Assignment ::
Extract, from the listing that follows, each line containing the word "corpus".

Supplied data ::
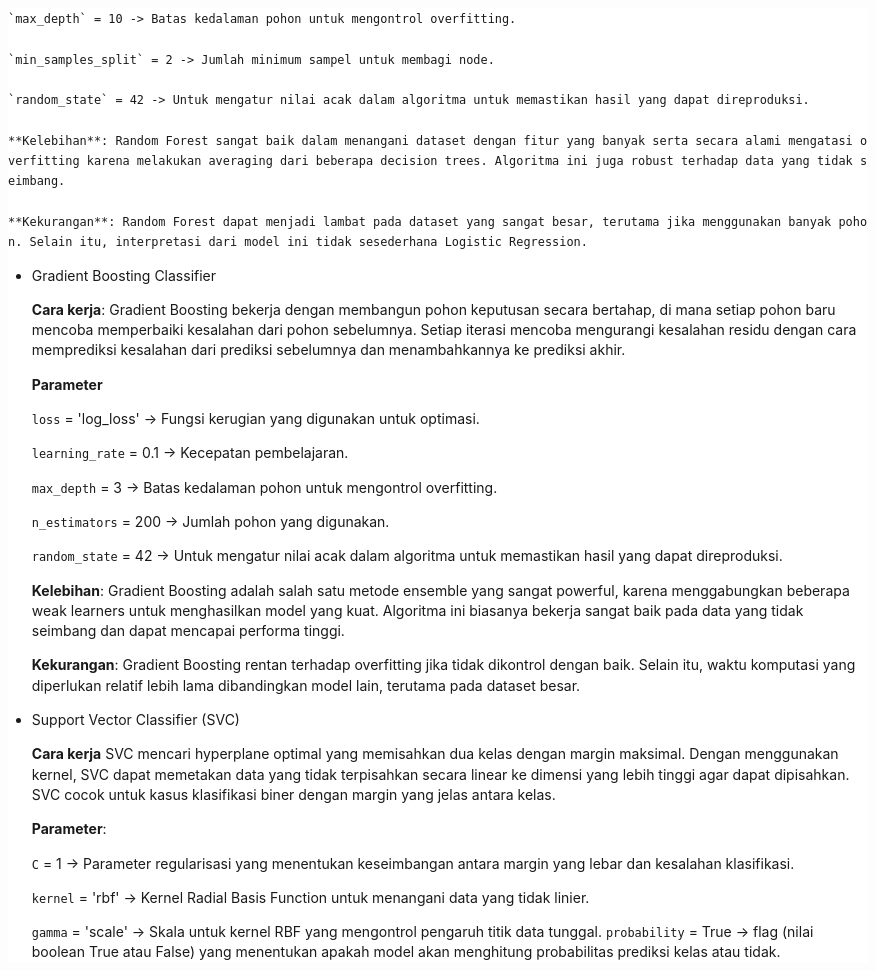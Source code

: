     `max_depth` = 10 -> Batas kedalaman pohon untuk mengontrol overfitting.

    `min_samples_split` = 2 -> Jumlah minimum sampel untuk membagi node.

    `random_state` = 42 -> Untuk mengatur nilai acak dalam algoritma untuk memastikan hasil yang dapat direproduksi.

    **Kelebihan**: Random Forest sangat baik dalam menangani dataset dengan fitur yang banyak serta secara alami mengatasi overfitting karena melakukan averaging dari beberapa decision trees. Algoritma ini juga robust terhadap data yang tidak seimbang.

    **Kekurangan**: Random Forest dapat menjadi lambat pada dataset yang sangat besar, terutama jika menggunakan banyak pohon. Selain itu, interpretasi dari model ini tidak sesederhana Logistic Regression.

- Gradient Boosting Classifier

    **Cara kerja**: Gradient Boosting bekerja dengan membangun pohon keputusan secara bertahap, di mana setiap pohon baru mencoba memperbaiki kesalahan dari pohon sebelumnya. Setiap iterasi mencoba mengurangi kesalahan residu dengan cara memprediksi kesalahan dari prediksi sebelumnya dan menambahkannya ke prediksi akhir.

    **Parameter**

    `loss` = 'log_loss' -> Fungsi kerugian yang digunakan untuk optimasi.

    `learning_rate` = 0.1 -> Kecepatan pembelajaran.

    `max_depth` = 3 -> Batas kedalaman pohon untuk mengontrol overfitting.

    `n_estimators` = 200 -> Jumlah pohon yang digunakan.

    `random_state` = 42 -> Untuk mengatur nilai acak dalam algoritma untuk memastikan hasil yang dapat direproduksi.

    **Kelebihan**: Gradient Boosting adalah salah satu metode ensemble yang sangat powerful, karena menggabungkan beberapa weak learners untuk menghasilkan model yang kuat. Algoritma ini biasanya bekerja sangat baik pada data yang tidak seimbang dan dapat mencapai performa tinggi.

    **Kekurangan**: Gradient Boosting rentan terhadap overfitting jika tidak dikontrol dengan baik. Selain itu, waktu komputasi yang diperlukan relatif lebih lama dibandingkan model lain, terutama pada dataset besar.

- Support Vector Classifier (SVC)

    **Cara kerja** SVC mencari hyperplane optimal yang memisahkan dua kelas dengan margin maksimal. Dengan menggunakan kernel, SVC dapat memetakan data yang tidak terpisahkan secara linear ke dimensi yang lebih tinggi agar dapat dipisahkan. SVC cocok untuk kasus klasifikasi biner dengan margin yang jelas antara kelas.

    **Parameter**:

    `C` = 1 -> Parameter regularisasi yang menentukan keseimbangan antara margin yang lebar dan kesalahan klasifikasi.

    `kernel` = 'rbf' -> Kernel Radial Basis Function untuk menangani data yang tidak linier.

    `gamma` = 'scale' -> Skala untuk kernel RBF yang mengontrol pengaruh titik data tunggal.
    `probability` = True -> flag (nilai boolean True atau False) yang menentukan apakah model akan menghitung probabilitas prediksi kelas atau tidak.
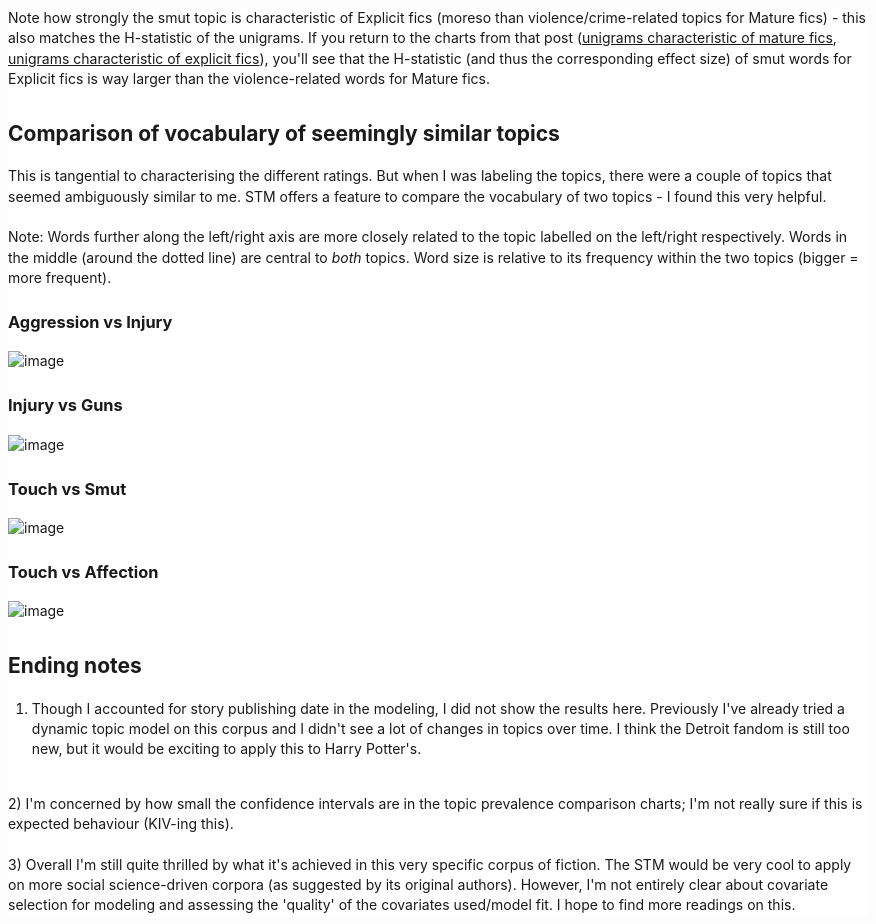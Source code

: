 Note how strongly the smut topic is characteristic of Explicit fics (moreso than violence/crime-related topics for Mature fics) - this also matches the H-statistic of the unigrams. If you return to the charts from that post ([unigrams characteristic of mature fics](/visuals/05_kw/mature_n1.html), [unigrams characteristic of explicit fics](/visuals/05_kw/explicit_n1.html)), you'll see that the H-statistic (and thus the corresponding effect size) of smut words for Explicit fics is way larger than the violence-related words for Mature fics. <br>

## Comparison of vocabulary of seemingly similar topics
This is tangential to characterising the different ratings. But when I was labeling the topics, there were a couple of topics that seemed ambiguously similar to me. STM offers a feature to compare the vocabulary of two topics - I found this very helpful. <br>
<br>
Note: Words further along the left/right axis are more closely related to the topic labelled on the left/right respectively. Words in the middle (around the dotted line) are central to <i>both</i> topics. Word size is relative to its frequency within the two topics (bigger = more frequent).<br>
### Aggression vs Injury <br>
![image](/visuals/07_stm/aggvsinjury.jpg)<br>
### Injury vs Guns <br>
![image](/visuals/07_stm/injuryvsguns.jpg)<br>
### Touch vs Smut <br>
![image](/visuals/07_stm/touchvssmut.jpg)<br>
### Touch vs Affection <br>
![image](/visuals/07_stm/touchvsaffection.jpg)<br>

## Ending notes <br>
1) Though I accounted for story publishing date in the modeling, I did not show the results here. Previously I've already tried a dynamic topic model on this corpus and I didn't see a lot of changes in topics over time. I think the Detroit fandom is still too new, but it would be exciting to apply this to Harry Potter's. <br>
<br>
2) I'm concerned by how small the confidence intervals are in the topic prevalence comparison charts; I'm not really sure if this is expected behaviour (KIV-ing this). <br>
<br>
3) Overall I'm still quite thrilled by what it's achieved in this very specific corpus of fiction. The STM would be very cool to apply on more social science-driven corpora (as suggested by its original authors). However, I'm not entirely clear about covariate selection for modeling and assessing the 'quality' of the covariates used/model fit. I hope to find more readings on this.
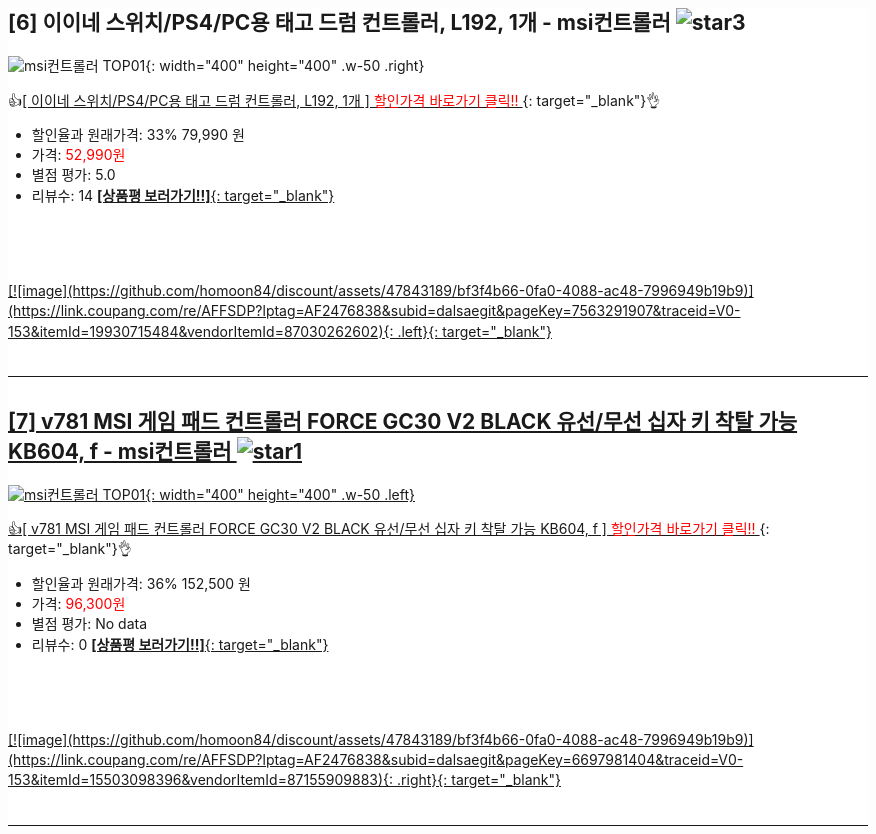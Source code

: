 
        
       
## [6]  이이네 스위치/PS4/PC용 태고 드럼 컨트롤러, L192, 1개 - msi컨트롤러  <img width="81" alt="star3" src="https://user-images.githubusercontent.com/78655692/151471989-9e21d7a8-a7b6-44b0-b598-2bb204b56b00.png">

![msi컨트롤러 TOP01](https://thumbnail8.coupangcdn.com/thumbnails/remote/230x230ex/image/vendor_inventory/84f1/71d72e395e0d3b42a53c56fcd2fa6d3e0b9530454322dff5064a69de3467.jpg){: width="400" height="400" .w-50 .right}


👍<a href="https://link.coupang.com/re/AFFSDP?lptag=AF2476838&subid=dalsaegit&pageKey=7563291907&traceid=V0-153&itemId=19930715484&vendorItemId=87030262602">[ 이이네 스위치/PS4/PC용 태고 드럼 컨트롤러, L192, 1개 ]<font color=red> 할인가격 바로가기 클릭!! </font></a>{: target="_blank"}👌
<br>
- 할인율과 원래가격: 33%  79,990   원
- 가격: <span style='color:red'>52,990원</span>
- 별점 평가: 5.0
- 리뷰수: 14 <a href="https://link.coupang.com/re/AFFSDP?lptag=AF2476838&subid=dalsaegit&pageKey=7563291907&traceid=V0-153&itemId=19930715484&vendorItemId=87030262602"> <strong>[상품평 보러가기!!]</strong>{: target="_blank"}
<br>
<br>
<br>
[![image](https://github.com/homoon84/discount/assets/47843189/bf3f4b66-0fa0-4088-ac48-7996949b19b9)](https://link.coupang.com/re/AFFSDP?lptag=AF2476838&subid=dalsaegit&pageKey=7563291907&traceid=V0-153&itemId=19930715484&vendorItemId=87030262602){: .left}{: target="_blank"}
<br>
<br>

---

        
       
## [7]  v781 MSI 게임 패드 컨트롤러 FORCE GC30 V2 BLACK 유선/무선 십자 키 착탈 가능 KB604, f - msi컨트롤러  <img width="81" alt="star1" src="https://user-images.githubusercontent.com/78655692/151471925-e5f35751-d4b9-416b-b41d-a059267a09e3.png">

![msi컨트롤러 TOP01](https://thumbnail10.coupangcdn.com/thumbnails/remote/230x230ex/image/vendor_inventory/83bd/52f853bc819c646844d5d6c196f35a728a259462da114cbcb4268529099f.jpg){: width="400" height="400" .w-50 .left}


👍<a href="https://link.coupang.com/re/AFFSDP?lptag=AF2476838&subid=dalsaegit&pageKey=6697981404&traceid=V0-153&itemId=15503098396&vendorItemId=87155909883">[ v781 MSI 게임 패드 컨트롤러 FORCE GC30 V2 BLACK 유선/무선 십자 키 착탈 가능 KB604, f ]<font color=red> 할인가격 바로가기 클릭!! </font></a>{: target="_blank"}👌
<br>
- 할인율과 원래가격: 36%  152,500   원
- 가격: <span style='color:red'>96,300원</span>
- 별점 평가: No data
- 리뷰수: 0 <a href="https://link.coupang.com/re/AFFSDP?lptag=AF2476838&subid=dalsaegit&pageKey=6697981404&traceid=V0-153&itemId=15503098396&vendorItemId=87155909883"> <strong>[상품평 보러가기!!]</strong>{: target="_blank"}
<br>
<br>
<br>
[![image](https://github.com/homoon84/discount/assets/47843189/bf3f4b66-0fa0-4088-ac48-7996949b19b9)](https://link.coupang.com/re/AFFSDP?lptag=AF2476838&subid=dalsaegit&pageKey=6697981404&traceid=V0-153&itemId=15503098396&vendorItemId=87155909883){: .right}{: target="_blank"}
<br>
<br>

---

Exercise result ::
1) Though I accounted for story publishing date in the modeling, I did not show the results here. Previously I've already tried a dynamic topic model on this corpus and I didn't see a lot of changes in topics over time. I think the Detroit fandom is still too new, but it would be exciting to apply this to Harry Potter's. <br>
3) Overall I'm still quite thrilled by what it's achieved in this very specific corpus of fiction. The STM would be very cool to apply on more social science-driven corpora (as suggested by its original authors). However, I'm not entirely clear about covariate selection for modeling and assessing the 'quality' of the covariates used/model fit. I hope to find more readings on this.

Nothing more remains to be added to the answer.